WORK ITEM: Nothing outside the range below should be printed. Output exactly the lines from the line with "3. Choose the desired language" to the line with "### Can I change the invoice number?", both included.

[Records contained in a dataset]
——————

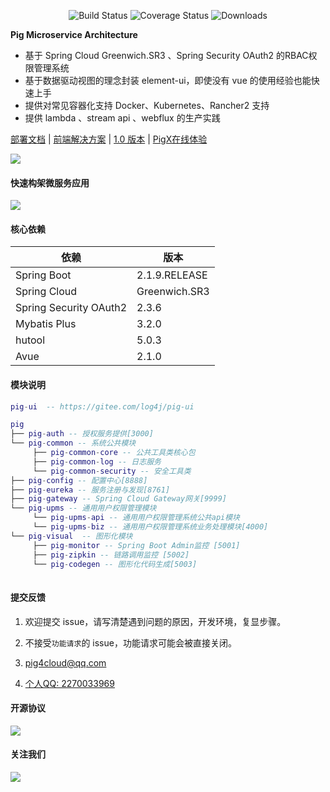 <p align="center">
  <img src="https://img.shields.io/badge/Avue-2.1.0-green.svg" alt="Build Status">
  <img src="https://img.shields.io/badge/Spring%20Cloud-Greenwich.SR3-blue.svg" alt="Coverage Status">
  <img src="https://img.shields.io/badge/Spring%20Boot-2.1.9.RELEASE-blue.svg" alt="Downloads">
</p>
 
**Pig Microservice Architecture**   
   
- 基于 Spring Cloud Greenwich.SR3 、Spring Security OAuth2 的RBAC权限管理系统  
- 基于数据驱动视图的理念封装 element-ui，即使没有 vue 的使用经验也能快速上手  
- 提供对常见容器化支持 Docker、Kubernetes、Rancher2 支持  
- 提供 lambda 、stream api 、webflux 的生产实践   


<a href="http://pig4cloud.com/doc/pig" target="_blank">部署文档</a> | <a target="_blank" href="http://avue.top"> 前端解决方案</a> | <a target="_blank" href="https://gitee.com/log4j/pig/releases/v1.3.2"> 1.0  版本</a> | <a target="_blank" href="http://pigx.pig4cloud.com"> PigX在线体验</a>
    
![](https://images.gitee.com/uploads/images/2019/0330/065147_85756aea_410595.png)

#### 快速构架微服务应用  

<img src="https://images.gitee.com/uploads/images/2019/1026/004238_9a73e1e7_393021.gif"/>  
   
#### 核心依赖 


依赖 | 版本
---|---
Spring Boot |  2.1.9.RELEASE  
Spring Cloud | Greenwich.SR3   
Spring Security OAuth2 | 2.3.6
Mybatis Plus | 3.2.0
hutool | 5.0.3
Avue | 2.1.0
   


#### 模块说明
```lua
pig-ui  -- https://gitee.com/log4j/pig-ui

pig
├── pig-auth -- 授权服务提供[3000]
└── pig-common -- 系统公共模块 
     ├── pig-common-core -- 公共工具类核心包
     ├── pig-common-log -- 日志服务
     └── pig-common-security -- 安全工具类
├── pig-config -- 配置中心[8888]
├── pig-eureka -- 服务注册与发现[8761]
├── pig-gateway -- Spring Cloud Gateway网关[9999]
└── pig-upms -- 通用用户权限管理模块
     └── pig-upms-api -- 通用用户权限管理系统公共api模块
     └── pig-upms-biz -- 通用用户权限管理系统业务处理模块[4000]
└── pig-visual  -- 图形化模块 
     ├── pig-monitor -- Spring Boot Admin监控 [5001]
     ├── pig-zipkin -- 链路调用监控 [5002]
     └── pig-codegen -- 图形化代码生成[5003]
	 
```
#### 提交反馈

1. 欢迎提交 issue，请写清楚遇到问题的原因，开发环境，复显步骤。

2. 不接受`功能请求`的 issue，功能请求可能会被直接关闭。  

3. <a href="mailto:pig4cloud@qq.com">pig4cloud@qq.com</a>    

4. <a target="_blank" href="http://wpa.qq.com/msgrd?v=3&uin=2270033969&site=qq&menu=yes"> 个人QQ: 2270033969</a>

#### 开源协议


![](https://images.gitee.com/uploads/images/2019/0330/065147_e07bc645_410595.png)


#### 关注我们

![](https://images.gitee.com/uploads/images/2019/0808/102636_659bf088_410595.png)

——————

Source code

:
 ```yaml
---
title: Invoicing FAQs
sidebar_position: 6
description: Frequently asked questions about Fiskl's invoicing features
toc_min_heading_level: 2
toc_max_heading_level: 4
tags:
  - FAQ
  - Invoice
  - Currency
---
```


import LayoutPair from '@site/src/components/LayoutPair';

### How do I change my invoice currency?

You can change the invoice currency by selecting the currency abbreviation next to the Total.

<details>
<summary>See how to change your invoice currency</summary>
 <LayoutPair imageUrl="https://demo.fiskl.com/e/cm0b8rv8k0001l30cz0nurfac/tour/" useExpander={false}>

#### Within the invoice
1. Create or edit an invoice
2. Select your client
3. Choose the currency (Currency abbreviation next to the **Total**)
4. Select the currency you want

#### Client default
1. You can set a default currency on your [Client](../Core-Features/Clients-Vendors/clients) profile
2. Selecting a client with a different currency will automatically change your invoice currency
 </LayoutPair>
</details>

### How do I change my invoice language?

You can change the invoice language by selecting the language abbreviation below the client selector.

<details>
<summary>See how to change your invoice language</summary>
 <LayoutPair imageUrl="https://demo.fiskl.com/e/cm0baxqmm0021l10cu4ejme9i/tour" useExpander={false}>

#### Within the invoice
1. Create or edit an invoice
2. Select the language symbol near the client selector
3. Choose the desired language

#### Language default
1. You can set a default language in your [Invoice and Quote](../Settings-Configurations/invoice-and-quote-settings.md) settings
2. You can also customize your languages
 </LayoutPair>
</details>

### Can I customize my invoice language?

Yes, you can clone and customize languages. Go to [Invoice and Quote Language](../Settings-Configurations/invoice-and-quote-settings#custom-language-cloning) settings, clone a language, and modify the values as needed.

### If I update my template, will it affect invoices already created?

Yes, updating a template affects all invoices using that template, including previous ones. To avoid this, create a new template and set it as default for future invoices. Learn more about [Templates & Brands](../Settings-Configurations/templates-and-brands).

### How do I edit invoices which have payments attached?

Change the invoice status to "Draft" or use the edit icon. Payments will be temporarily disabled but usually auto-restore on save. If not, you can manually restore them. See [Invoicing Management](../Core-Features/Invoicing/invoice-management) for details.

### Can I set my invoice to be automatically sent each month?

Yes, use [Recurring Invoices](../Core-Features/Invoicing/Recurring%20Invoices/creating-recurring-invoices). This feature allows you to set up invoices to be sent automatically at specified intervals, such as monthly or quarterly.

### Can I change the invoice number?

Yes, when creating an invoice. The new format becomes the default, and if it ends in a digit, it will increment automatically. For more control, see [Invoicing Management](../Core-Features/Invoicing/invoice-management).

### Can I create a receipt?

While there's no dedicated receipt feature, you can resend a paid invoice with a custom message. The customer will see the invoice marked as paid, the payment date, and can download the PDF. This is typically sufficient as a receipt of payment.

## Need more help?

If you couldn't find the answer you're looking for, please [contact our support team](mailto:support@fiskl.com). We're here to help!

——————

REPLY:
3. Choose the desired language

#### Language default
1. You can set a default language in your [Invoice and Quote](../Settings-Configurations/invoice-and-quote-settings.md) settings
2. You can also customize your languages
 </LayoutPair>
</details>

### Can I customize my invoice language?

Yes, you can clone and customize languages. Go to [Invoice and Quote Language](../Settings-Configurations/invoice-and-quote-settings#custom-language-cloning) settings, clone a language, and modify the values as needed.

### If I update my template, will it affect invoices already created?

Yes, updating a template affects all invoices using that template, including previous ones. To avoid this, create a new template and set it as default for future invoices. Learn more about [Templates & Brands](../Settings-Configurations/templates-and-brands).

### How do I edit invoices which have payments attached?

Change the invoice status to "Draft" or use the edit icon. Payments will be temporarily disabled but usually auto-restore on save. If not, you can manually restore them. See [Invoicing Management](../Core-Features/Invoicing/invoice-management) for details.

### Can I set my invoice to be automatically sent each month?

Yes, use [Recurring Invoices](../Core-Features/Invoicing/Recurring%20Invoices/creating-recurring-invoices). This feature allows you to set up invoices to be sent automatically at specified intervals, such as monthly or quarterly.

### Can I change the invoice number?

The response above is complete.